Scan the records below and report how many lines contain the word "only", giving the number by itself.

Top of DATASET

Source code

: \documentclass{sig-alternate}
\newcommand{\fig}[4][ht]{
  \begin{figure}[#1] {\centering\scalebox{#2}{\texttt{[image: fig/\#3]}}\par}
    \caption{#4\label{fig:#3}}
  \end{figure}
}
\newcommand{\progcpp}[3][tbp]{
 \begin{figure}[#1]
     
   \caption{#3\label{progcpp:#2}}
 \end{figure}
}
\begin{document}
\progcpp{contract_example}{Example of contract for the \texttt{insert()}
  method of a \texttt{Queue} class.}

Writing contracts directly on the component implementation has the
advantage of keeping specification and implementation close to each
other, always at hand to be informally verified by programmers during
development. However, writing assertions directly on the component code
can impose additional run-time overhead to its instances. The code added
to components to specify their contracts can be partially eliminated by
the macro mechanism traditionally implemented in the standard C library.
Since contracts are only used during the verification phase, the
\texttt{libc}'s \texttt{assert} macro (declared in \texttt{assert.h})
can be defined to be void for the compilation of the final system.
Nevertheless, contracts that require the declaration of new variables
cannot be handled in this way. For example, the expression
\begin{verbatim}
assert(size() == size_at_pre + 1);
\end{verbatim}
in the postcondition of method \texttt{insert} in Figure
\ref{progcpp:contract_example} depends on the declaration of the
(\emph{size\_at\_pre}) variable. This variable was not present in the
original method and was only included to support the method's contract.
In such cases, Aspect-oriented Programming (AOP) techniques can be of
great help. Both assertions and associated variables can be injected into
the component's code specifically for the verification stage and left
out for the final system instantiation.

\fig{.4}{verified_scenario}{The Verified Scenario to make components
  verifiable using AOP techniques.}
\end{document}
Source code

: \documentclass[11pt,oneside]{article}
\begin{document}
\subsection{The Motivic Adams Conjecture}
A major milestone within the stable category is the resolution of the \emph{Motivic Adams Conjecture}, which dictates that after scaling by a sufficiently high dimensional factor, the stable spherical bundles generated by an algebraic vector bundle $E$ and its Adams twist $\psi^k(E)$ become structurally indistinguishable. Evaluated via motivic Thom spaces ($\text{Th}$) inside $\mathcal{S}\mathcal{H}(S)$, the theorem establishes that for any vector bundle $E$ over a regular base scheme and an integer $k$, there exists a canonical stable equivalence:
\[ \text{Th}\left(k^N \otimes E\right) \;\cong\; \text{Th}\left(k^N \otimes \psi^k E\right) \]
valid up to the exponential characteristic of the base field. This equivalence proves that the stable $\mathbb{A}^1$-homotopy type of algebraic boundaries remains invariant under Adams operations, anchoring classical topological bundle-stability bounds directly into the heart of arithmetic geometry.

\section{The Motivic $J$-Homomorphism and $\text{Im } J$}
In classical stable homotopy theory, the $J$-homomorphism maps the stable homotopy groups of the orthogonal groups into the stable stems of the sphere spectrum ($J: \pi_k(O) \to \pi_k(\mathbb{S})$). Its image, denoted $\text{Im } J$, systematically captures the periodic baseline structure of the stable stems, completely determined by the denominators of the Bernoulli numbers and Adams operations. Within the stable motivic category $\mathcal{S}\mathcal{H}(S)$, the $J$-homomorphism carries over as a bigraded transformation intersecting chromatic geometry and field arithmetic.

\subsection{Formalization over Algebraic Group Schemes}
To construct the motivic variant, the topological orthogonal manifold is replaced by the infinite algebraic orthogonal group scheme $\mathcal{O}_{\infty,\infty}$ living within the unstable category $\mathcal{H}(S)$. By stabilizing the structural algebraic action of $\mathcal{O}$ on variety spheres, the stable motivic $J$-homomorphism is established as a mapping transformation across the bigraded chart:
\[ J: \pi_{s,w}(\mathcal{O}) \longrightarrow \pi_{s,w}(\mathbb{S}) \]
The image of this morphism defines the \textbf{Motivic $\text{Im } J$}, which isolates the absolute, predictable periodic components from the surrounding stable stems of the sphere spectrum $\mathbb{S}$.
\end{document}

Bottom of DATASET

• _ANSWER TO THE EXERCISE_
2